絵師を兼業・本業にしていることに関わらず、コミックマーケットなどの大きなイベントでの作品の配布は大切な業務となります。

そのため、イベント前の締め切り時期は、イラストや漫画の創作だけでなく、印刷所とのやりとりもに対応する超多忙になります。

絵師の就職状況・需要

実力だけでなく時代への対応が必要

絵師のニーズは、オタクカルチャーが一定のニーズがある現在は多いと言っていいでしょう。

ですが、絵師は完全に実力主義の世界です。

その実力には、絵を描くスキルだけでなく作品が注目を集めるための自己プレゼンテーションの力も含まれ、多くの人に認知されることが絵師としての第一歩です。

絵師として注目を集めるには、「今何が話題になっていて」「どのようなシチュエーションの絵が求められているのか」を分析して作品を作っていく必要があります。

実力のある描き手+トレンドに対応できるスキルがある描き手であることが認知されて始めて絵師としての活動へとつながっていくのです。

絵師の転職状況・未経験採用

他業種もライバルとなる

絵師への転職は、アニメーターや中小のゲーム開発会社などの低賃金の職についていた人が、副収入として絵師の活動を始めて、そちらが本業になっていくケースがあります。

異業種からも絵のスキル・デジタル作画のスキルがあれば兼業として絵師の活動を始めることはできます。

絵師という職業が自称が許される職種なので、転職活動から絵師へと転職できたかの判断も自分次第になります。

また絵描き(イラストレーター)との違いが少ない分、転職の際には絵描き(イラストレーター)は単純に強力なライバルともなります。

絵師の雇用形態・働き方

本業にしている人は一握り

絵師の労働形態は、ほとんどがフリーランスでの契約と同人誌による収入になります。

ここには絵描き(イラストレーター)との違いはありません。

有名絵師になれば、絵師を本業として年収1000万円に届くことも夢ではありませんが、そのような成功者はほんの一握りです。

絵師のメリットは、プロとアマチュアの間で自分の絵のスキルを活かして自分が描きたいものを描いて、兼業として副収入を得られることにが大きくなります。

また、絵師とイラストレーターの違いとして大きい部分として、営業のスキルがあります。

絵師の場合、インターネットに作品を投稿するだけで、出版社やゲーム会社に作品を持ち込むなどの営業を行っている人は皆無です。

逆にイラストレーターは、常にポートフォリオを持ち歩き、ちょっとした出会いに自分の得意分野をアピールする人が多くいます。

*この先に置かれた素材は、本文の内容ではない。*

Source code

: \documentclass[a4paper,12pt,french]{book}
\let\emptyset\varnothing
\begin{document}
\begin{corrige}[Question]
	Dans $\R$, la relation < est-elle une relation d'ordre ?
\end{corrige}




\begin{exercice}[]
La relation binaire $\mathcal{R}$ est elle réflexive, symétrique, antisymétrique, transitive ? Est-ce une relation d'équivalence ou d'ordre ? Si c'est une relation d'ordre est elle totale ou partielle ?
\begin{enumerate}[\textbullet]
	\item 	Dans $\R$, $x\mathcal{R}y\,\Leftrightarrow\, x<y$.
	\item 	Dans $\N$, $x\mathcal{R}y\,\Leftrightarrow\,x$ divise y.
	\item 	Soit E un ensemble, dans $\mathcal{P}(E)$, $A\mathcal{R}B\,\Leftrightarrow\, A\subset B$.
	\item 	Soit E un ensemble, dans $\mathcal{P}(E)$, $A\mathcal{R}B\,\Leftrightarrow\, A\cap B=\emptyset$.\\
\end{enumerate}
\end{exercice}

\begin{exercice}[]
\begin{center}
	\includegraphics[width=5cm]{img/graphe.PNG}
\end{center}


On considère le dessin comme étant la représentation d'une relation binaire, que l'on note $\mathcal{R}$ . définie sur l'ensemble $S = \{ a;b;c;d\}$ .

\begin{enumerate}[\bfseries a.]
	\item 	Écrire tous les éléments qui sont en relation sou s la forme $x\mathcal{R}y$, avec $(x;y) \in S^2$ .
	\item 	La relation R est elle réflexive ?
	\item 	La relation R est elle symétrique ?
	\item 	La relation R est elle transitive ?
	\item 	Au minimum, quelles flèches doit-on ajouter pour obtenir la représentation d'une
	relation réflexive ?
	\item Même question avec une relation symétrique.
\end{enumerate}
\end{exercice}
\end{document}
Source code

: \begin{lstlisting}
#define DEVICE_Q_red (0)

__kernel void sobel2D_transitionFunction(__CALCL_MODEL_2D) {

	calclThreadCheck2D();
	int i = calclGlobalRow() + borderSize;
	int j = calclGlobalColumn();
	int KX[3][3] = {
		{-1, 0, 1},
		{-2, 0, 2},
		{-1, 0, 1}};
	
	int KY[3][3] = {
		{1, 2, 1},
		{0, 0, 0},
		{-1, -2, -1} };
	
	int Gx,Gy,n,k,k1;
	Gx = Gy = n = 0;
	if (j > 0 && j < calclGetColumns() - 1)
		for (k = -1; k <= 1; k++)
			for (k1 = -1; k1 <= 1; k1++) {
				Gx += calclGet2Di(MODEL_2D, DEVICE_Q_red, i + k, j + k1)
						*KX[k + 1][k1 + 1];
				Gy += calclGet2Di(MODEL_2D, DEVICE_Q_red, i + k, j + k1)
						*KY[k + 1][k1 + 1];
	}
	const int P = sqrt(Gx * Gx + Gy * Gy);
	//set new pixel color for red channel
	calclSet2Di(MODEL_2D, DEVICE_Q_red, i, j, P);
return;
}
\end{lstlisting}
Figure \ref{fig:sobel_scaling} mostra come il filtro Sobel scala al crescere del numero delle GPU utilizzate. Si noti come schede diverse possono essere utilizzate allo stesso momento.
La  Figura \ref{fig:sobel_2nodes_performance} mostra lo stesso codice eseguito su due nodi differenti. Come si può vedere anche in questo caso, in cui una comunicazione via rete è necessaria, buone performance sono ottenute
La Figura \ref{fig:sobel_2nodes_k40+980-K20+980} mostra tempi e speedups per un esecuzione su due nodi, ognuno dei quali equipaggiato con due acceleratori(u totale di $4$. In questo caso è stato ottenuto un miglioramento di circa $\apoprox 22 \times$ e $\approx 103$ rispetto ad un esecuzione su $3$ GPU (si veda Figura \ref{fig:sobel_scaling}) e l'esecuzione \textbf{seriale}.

発注者との関係性が希薄になりがちなのも絵師の働き方の特徴かもしれません。

絵師の将来性・今後の見通し

新しい収入の形ができつつある

絵師の将来性は、ライトノベルやゲームアプリなどのオタクカルチャーが一定の需要が見込まれる期間は需要は存在し続けます。

ですが、すでにライトノベルもゲームアプリも右肩上がりの状況ではありません。

加えてライバルとなる他の絵師が、価格破壊を起こすほどの低いギャランティで仕事を請け負っていると、実力市場でありながら実力以下の対価で仕事をする場面も増えてきてしまいます。

このような厳しい状況が予想される絵師の仕事ですが、pixivがクリエイターを継続的に支援するための「FANBOX」というファンコミュニティを設置したり、クラウドファウンディングでの活動資金の調達が一般的になってきているなど、ポジティブな状況もできてきていることにも注目しておいてください。